▸ YOUR ASSIGNMENT:
Return each line of the data below that contains the string "slice".

▸ INFORMATION SUPPLIED:
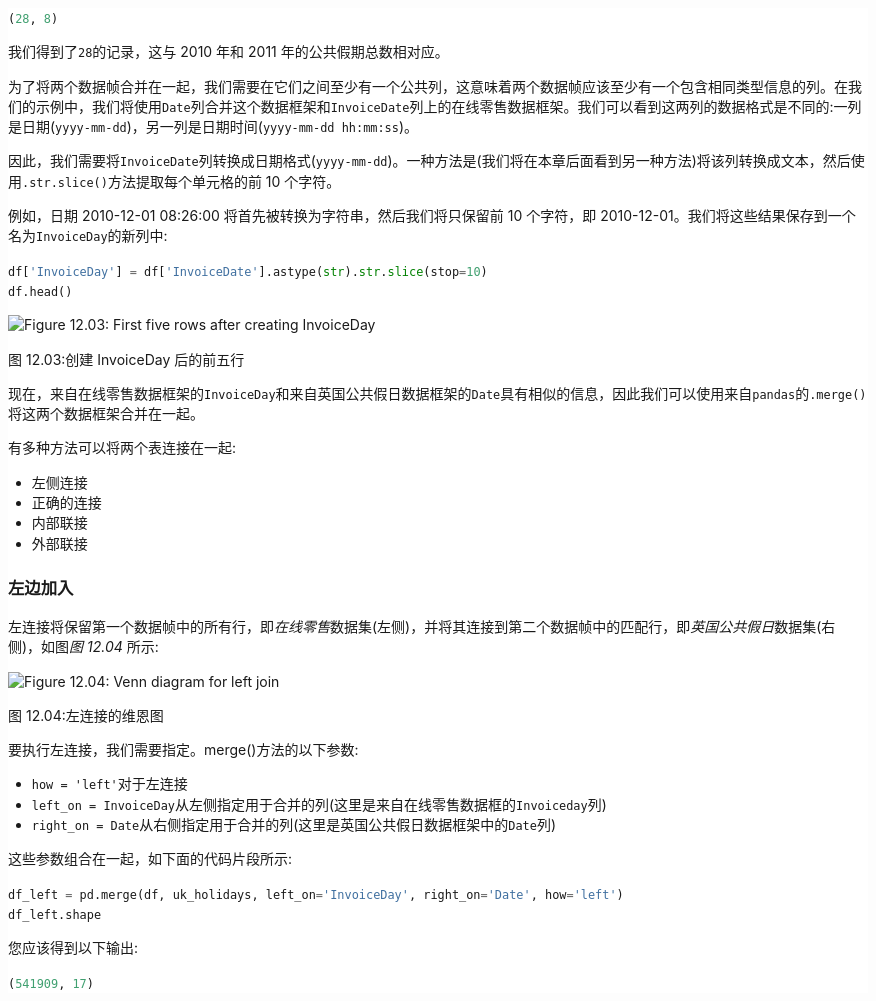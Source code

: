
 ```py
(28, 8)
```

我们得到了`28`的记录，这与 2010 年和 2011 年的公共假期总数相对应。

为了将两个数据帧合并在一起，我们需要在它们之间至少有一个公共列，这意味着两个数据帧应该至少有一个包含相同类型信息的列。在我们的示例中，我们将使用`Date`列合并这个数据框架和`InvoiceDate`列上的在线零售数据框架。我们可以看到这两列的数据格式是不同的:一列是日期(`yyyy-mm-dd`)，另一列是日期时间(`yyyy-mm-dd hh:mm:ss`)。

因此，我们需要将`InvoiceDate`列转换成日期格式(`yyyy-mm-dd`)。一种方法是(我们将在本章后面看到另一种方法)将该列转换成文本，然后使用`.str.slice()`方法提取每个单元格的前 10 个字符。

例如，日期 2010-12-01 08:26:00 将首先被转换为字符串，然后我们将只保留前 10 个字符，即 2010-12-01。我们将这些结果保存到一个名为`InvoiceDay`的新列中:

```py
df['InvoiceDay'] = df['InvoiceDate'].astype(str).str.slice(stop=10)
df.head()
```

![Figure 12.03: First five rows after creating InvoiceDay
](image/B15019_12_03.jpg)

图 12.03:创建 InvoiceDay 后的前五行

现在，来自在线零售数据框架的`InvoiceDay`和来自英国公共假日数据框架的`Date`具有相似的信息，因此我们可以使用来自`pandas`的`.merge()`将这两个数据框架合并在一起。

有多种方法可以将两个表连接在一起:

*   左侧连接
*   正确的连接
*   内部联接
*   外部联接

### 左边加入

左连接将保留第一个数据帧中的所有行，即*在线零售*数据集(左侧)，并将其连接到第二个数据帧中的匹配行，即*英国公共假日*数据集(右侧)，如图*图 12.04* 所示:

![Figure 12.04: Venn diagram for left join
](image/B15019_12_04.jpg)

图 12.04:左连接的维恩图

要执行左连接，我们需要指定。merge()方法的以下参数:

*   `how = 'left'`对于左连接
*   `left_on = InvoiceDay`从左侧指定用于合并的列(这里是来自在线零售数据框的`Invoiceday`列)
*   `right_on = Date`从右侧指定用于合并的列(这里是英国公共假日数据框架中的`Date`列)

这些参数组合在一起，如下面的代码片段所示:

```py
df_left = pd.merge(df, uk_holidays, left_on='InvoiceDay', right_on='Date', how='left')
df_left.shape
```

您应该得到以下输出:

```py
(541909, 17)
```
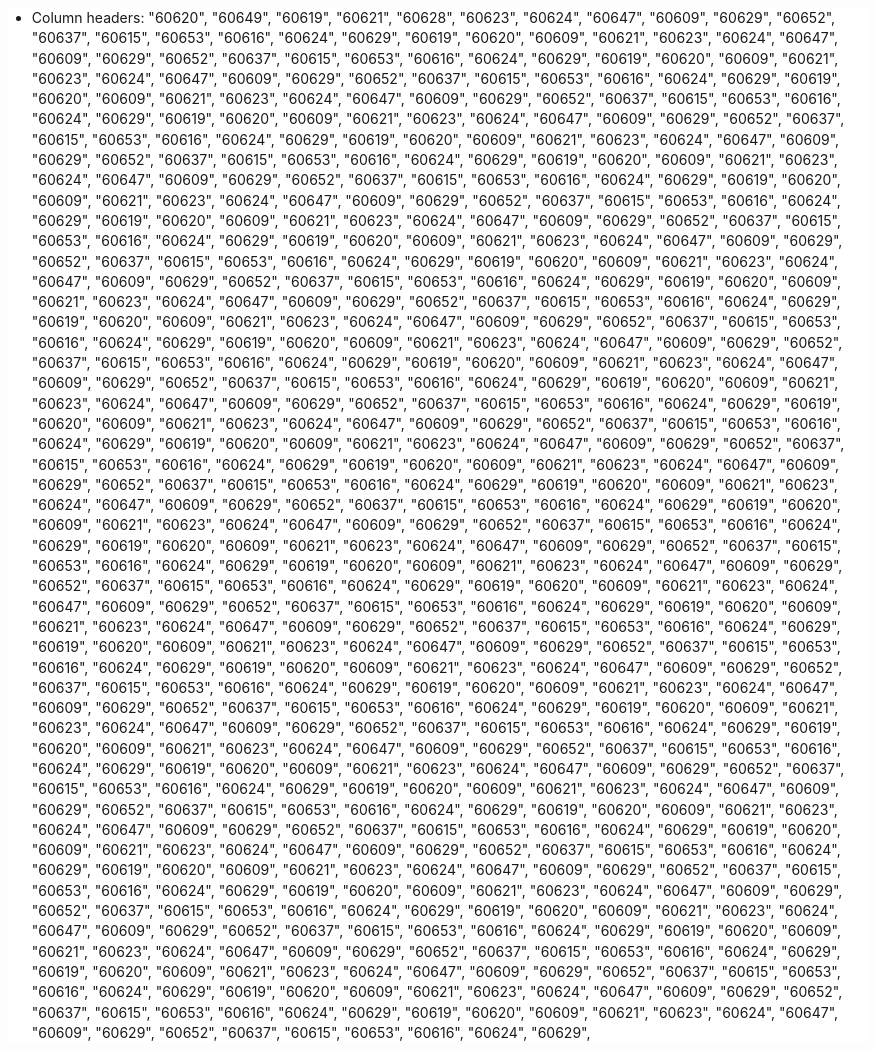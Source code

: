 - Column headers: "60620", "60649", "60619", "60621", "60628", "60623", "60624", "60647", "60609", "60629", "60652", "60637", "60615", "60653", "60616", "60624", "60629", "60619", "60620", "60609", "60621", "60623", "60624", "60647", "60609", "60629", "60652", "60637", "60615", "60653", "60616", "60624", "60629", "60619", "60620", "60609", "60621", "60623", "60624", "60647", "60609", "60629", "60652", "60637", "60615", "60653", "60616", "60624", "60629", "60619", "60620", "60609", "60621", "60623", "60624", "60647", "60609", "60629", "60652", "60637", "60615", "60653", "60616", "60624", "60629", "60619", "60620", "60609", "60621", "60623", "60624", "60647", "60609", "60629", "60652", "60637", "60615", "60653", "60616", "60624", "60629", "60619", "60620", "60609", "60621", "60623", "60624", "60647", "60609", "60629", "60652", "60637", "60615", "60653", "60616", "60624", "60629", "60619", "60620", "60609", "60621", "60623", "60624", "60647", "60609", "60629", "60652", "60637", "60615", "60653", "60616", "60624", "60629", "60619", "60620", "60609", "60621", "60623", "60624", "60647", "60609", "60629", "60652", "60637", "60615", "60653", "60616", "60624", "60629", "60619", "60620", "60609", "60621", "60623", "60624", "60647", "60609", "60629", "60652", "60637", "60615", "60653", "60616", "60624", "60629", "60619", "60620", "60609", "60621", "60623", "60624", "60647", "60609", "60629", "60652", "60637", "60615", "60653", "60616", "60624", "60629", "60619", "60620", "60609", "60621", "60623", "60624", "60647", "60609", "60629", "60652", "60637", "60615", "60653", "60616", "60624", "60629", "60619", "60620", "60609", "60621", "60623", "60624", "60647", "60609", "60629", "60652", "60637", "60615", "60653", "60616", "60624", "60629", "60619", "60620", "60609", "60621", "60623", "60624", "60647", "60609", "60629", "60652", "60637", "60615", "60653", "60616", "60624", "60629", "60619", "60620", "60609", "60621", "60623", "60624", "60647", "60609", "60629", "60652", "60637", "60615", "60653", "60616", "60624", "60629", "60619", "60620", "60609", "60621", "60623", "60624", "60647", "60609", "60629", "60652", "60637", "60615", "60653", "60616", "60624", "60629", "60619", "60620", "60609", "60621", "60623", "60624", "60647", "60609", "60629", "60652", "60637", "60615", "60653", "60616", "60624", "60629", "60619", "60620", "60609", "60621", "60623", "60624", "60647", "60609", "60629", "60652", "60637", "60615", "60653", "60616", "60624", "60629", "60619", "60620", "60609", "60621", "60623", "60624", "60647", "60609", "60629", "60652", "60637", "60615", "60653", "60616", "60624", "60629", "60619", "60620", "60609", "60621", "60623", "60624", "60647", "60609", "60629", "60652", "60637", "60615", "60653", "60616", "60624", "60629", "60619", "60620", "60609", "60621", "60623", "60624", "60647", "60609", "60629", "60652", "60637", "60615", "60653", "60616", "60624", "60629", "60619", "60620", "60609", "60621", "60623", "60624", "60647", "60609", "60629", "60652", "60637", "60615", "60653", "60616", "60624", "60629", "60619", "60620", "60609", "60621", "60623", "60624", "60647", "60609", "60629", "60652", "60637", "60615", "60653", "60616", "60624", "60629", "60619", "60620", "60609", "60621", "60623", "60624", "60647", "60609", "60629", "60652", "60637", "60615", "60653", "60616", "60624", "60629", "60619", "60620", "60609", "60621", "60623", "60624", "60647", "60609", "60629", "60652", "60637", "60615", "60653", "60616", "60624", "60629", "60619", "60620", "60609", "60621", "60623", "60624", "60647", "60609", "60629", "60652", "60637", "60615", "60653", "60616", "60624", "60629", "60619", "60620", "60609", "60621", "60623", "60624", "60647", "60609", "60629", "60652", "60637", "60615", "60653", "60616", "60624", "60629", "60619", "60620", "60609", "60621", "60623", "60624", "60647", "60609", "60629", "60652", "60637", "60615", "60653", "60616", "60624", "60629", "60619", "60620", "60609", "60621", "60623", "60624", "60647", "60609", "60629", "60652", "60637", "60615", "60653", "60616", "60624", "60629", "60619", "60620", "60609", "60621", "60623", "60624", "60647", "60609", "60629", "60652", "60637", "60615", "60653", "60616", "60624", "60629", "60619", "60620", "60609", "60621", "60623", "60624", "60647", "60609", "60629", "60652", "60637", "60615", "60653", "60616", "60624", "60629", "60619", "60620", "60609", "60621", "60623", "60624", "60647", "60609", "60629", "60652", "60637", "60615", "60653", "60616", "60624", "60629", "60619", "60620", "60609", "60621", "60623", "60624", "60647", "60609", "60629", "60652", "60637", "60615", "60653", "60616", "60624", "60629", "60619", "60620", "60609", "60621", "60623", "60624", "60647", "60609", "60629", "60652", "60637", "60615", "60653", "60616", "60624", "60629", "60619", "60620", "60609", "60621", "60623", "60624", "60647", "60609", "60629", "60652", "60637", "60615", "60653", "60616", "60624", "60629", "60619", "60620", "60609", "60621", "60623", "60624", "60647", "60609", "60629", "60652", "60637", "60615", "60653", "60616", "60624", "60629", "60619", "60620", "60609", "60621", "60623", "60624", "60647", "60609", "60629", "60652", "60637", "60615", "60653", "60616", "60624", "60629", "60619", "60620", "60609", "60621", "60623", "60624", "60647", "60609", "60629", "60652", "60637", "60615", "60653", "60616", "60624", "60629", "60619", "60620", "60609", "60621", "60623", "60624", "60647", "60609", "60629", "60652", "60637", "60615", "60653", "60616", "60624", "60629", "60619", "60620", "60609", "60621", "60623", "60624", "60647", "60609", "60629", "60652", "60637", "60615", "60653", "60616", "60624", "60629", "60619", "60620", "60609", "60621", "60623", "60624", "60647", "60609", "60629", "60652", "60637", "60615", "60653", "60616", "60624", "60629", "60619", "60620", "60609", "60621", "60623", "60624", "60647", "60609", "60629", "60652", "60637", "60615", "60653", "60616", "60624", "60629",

▸ ANSWER SPACE:
因此，我们需要将`InvoiceDate`列转换成日期格式(`yyyy-mm-dd`)。一种方法是(我们将在本章后面看到另一种方法)将该列转换成文本，然后使用`.str.slice()`方法提取每个单元格的前 10 个字符。
df['InvoiceDay'] = df['InvoiceDate'].astype(str).str.slice(stop=10)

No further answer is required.